Montreal, Quebec, Canada (4E) – In a move worth USD4 billion, Manulife Financial Corp is set to purchase Standard Life’s Canadian operations. The purchase builds both insurance firms wealth businesses as well as increase the exposure of Manulife in Canada, specifically in Quebec.
Manulife, the largest insurer in Canada in terms of market capitalization, was approached by British firm Standard Life several months ago. Standard Life was looking to divest its interests in Canada, which has 2,000 employees with 1.4 million customers.
According to Manulife CEO Donald Guloien, “Part of our strategy is to improve our presence in Quebec and increase our penetration of the market in Quebec. Unfortunately, Manulife has historically been unrepresented in Quebec, both in terms of jobs and our penetration of the market.”
The acquisition would be funded in part from the net proceeds of the issue of USD2.1 billion of subscription receipts through a USD1.6 billion publicly bought deal. There will also be a private placement of USD500 million at the the Caisse de depot et placement du Quebec. Should any balance remain, funding would be sourced from internal funding with an option via future debt as well as preferred share issuances.

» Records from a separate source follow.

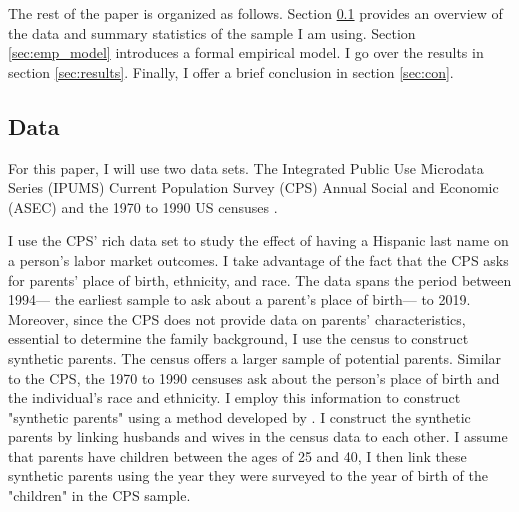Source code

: \documentclass[12pt, fullpage]{article}
\begin{document}
The rest of the paper is organized as follows. Section \ref{sec:data} provides an overview of the data and summary statistics of the sample I am using. Section \ref{sec:emp_model} introduces a formal empirical model. I go over the results in section \ref{sec:results}. Finally, I offer a brief conclusion in section \ref{sec:con}.

\subsection{Data}\label{sec:data}

For this paper, I will use two data sets. The Integrated Public Use Microdata Series (IPUMS) Current Population Survey (CPS) Annual Social and Economic (ASEC) \citep{cps2019} and the 1970 to 1990 US censuses \citep{acs2019}. 

I use the CPS' rich data set to study the effect of having a Hispanic last name on a person's labor market outcomes. I take advantage of the fact that the CPS asks for parents' place of birth, ethnicity, and race. The data spans the period between 1994--- the earliest sample to ask about a parent's place of birth--- to 2019. Moreover, since the CPS does not provide data on parents' characteristics, essential to determine the family background, I use the census to construct synthetic parents. The census offers a larger sample of potential parents. Similar to the CPS, the 1970 to 1990 censuses ask about the person's place of birth and the individual's race and ethnicity. I employ this information to construct "synthetic parents" using a method developed by \citet{rubinstein2014pride}. I construct the synthetic parents by linking husbands and wives in the census data to each other. I assume that parents have children between the ages of 25 and 40, I then link these synthetic parents using the year they were surveyed to the year of birth of the "children" in the CPS sample.
\end{document}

Guloien added, “Several months ago, Standard Life decided to explore the sale of its Canadian operations through a competitive process. We are delighted to be named the successful bidder. One of the key reasons we were interested in this company is its people in Quebec. We want to increase our presence in the province and use the very talented employee base to grow and expand our business in Quebec, throughout Canada and indeed the world.”
He did reassure Manulife investors that the financing requirement for the purchase would ‘in no way inhibit’ the British firm’s ability to pay dividends.
The deal would require approval from both regulatory and Competition Bureau. He did not elaborate on what businesses of Standard Life Manulife would retain, but there is an expectation of some job losses in the integration.
Previously, Manulife and Standard Life had worked together in the distribution of investment producrs throughout the world. This was based on the relationship between Standard Life Investments and John Hancock.
Part of the deal includes a ‘global collaboration agreement’ that would have Manulife distribute Standard Life investment funds through its network in Canada, United States and Asia. It is projected that within three years, the volume of assets managed by Manulife using Standard Life networks would triple in amount.
For its part Standard Life CEO David Nish did not elaborate on what the company would be doing with the remaining cash after its payment of dividends to its shareholders. The dividend would be allowed to declare the amount as either income or capital. The projected payout would be GBP0.73 per share for a total of GBP1.75 billion.
Early morning trading, upon the announcement of the deal, at Toronto saw Manulife’s shares close at 0.8%0 while Standard Life share price increased by 10% at the opening of the FTSE100. The deal is expected to be completed within three years.